%%
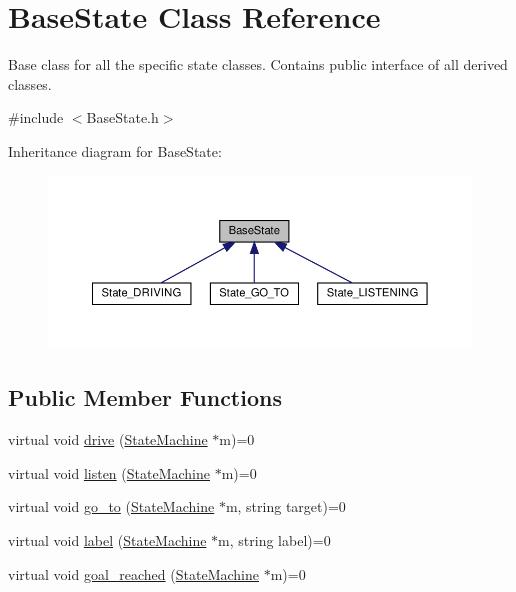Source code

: \hypertarget{class_base_state}{}\section{Base\+State Class Reference}
\label{class_base_state}


Base class for all the specific state classes. Contains public interface of all derived classes.  




{\ttfamily \#include $<$Base\+State.\+h$>$}



Inheritance diagram for Base\+State\+:
\nopagebreak
\begin{figure}[H]
\begin{center}
\leavevmode
\includegraphics[width=350pt]{class_base_state__inherit__graph}
\end{center}
\end{figure}
\subsection*{Public Member Functions}
\begin{DoxyCompactItemize}
\item 
virtual void \hyperlink{class_base_state_a398bc67a0353c3e8da1597dbdbbba2cc}{drive} (\hyperlink{class_state_machine}{State\+Machine} $\ast$m)=0
\item 
virtual void \hyperlink{class_base_state_ac65db46601f60cd025ff058dae117d7c}{listen} (\hyperlink{class_state_machine}{State\+Machine} $\ast$m)=0
\item 
virtual void \hyperlink{class_base_state_a6acb02c9d6b3e54602e163dc1848ac3a}{go\+\_\+to} (\hyperlink{class_state_machine}{State\+Machine} $\ast$m, string target)=0
\item 
virtual void \hyperlink{class_base_state_a9b21ace3d89308945fdecd81b34d3919}{label} (\hyperlink{class_state_machine}{State\+Machine} $\ast$m, string label)=0
\item 
virtual void \hyperlink{class_base_state_aafa71e762d651f1f5a1f7a6decd0d3b5}{goal\+\_\+reached} (\hyperlink{class_state_machine}{State\+Machine} $\ast$m)=0
\end{DoxyCompactItemize}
%%
**Problem:** Reproduce the material above exactly but drop all images.

**Reply:**
Source code

: \hypertarget{class_base_state}{}\section{Base\+State Class Reference}
\label{class_base_state}


Base class for all the specific state classes. Contains public interface of all derived classes.  




{\ttfamily \#include $<$Base\+State.\+h$>$}



Inheritance diagram for Base\+State\+:
\nopagebreak
\begin{figure}[H]
\begin{center}
\leavevmode
\includegraphics[width=350pt]{class_base_state__inherit__graph}
\end{center}
\end{figure}
\subsection*{Public Member Functions}
\begin{DoxyCompactItemize}
\item 
virtual void \hyperlink{class_base_state_a398bc67a0353c3e8da1597dbdbbba2cc}{drive} (\hyperlink{class_state_machine}{State\+Machine} $\ast$m)=0
\item 
virtual void \hyperlink{class_base_state_ac65db46601f60cd025ff058dae117d7c}{listen} (\hyperlink{class_state_machine}{State\+Machine} $\ast$m)=0
\item 
virtual void \hyperlink{class_base_state_a6acb02c9d6b3e54602e163dc1848ac3a}{go\+\_\+to} (\hyperlink{class_state_machine}{State\+Machine} $\ast$m, string target)=0
\item 
virtual void \hyperlink{class_base_state_a9b21ace3d89308945fdecd81b34d3919}{label} (\hyperlink{class_state_machine}{State\+Machine} $\ast$m, string label)=0
\item 
virtual void \hyperlink{class_base_state_aafa71e762d651f1f5a1f7a6decd0d3b5}{goal\+\_\+reached} (\hyperlink{class_state_machine}{State\+Machine} $\ast$m)=0
\end{DoxyCompactItemize}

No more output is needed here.